── GIVEN DATA ──
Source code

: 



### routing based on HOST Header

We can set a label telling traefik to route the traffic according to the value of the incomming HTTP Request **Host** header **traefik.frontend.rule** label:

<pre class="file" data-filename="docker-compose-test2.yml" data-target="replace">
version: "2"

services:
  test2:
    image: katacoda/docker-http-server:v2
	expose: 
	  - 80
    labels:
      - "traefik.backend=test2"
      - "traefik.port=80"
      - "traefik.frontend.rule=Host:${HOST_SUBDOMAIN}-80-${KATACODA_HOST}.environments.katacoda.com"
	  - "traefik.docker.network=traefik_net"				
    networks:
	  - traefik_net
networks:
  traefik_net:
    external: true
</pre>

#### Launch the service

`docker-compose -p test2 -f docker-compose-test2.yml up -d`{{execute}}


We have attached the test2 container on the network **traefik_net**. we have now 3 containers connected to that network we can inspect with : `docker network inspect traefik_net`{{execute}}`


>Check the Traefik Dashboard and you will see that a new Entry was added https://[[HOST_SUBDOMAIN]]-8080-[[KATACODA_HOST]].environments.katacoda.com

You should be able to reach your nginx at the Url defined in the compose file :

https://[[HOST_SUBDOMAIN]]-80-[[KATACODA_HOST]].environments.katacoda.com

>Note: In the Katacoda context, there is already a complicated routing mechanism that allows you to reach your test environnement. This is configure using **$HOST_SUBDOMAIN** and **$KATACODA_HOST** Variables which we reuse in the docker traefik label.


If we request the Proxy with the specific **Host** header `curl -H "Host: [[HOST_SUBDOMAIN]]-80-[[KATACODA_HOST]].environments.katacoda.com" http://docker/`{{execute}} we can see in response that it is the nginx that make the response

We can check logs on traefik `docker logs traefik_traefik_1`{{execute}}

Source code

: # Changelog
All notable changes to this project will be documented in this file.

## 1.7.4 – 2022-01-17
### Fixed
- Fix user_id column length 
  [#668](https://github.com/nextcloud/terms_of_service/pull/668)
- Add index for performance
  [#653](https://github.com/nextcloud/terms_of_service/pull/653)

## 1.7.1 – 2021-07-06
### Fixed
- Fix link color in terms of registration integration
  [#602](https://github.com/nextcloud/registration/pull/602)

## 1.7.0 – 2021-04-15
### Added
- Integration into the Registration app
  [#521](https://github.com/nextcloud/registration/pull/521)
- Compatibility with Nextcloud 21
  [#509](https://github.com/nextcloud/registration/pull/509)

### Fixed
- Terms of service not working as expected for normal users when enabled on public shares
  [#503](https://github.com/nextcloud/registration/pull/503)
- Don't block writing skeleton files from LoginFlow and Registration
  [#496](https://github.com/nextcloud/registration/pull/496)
───
» INSTRUCTIONS FOR THE TASK
After reading the entries, reproduce every one of them exactly.

» ANSWER SECTION
Source code

: 



### routing based on HOST Header

We can set a label telling traefik to route the traffic according to the value of the incomming HTTP Request **Host** header **traefik.frontend.rule** label:

<pre class="file" data-filename="docker-compose-test2.yml" data-target="replace">
version: "2"

services:
  test2:
    image: katacoda/docker-http-server:v2
	expose: 
	  - 80
    labels:
      - "traefik.backend=test2"
      - "traefik.port=80"
      - "traefik.frontend.rule=Host:${HOST_SUBDOMAIN}-80-${KATACODA_HOST}.environments.katacoda.com"
	  - "traefik.docker.network=traefik_net"				
    networks:
	  - traefik_net
networks:
  traefik_net:
    external: true
</pre>

#### Launch the service

`docker-compose -p test2 -f docker-compose-test2.yml up -d`{{execute}}


We have attached the test2 container on the network **traefik_net**. we have now 3 containers connected to that network we can inspect with : `docker network inspect traefik_net`{{execute}}`


>Check the Traefik Dashboard and you will see that a new Entry was added https://[[HOST_SUBDOMAIN]]-8080-[[KATACODA_HOST]].environments.katacoda.com

You should be able to reach your nginx at the Url defined in the compose file :

https://[[HOST_SUBDOMAIN]]-80-[[KATACODA_HOST]].environments.katacoda.com

>Note: In the Katacoda context, there is already a complicated routing mechanism that allows you to reach your test environnement. This is configure using **$HOST_SUBDOMAIN** and **$KATACODA_HOST** Variables which we reuse in the docker traefik label.


If we request the Proxy with the specific **Host** header `curl -H "Host: [[HOST_SUBDOMAIN]]-80-[[KATACODA_HOST]].environments.katacoda.com" http://docker/`{{execute}} we can see in response that it is the nginx that make the response

We can check logs on traefik `docker logs traefik_traefik_1`{{execute}}

Source code

: # Changelog
All notable changes to this project will be documented in this file.

## 1.7.4 – 2022-01-17
### Fixed
- Fix user_id column length 
  [#668](https://github.com/nextcloud/terms_of_service/pull/668)
- Add index for performance
  [#653](https://github.com/nextcloud/terms_of_service/pull/653)

## 1.7.1 – 2021-07-06
### Fixed
- Fix link color in terms of registration integration
  [#602](https://github.com/nextcloud/registration/pull/602)

## 1.7.0 – 2021-04-15
### Added
- Integration into the Registration app
  [#521](https://github.com/nextcloud/registration/pull/521)
- Compatibility with Nextcloud 21
  [#509](https://github.com/nextcloud/registration/pull/509)

### Fixed
- Terms of service not working as expected for normal users when enabled on public shares
  [#503](https://github.com/nextcloud/registration/pull/503)
- Don't block writing skeleton files from LoginFlow and Registration
  [#496](https://github.com/nextcloud/registration/pull/496)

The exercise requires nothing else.